During the winter, just about any old water bottles will do. I've got a couple that have a little leaky dribble thing going on, and I avoid them on cold days, but otherwise ambient temperature is fine, the rides are usually shorter and we don't sweat much, so little thought is required.
That changes for the season just about right now. The temperature out on the road will soon be pushing triple digits, I'll be sweating at a rate of about two bottles an hour, electrolyte replacement becomes a concern and that angry heat reaching up from the asphalt seems to own the very air. So, wouldn't a nice, icy cold drink be pleasant?

It's possible with a couple of Polar insulated bottles and a little planning.

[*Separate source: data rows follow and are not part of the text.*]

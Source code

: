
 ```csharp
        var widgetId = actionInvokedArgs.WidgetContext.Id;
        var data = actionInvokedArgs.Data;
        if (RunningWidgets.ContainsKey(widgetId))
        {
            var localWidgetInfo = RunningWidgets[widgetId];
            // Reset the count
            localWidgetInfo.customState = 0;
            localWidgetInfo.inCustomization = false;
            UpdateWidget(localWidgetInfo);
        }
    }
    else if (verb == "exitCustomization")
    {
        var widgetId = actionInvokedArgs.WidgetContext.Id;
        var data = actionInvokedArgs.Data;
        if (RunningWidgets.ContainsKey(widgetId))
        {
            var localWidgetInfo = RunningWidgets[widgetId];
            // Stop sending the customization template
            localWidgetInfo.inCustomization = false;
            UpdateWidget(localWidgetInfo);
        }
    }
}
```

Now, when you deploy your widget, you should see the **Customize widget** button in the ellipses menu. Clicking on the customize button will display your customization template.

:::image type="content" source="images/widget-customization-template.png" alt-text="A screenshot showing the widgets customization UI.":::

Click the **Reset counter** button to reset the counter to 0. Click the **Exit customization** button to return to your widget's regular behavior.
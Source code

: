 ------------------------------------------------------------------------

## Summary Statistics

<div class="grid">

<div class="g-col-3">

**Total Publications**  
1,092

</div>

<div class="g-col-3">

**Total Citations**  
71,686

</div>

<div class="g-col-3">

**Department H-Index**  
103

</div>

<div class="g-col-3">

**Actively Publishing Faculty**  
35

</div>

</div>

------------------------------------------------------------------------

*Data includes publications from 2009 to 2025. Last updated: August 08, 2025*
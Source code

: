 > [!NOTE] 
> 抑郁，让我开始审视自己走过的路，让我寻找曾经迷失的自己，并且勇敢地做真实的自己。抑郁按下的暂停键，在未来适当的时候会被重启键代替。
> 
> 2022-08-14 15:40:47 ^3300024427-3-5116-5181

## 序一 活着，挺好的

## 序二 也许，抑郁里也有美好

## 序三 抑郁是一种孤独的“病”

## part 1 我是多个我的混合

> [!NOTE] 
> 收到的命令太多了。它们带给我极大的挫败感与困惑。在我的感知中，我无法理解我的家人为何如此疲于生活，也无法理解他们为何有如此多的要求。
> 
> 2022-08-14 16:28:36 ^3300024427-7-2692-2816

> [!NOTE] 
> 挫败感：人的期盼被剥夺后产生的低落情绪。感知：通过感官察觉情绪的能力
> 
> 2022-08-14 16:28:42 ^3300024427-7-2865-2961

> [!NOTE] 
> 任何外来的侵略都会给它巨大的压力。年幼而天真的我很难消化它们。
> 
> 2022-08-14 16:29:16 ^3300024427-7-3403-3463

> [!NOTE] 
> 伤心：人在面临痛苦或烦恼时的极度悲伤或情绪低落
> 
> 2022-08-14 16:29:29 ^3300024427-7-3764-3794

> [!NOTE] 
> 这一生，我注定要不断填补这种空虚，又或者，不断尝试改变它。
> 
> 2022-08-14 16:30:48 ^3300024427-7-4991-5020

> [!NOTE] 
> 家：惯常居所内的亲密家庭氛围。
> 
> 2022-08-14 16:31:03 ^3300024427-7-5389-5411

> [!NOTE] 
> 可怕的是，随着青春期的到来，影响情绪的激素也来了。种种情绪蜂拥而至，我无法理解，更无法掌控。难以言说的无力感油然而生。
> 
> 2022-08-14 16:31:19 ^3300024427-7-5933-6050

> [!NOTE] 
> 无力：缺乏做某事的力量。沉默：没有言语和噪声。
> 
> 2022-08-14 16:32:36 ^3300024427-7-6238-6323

Polar bottles hold a little less volume than conventional bottles (24 oz vs. 28oz in tall bottles), they are well worth the trade off when the Arkansas summer comes calling. The planning part involves partially filling the bottles and placing them in the freezer. They are best propped at an angle, because if you lay them on their side, the lid freezes in place and if you stand them up, you can't squeeze the solid cylinder of water in the bottom of the bottle. The relatively large solid chunk of ice, when topped with cubes and water, can stay cold for a couple of hours on the hottest day. I usually fill them a third to half full for freezing, though when packing for a long summer ride, I'll freeze one near-full and use it for a third bottle carried in my jersey pocket.
Sports drinks get the same treatment, but because of the salt and other ingredients, they melt faster than plain ice. I still find it works better to mix a half bottle of drink, freeze it, fill the bottle with cubes then top off the liquid.

I also take every opportunity to add ice and, like water stops, have known locations along my road routes where I can score. It can make all the difference in your comfort and performance when the heat is on!

And thanks for writing, anonymous "Mike", and I'm sure that I'll be moving on to "C" words soon enough, as the C's are a target rich environment. D's may run a little thin as there is not a lot to say about downtubes since shifters went STI.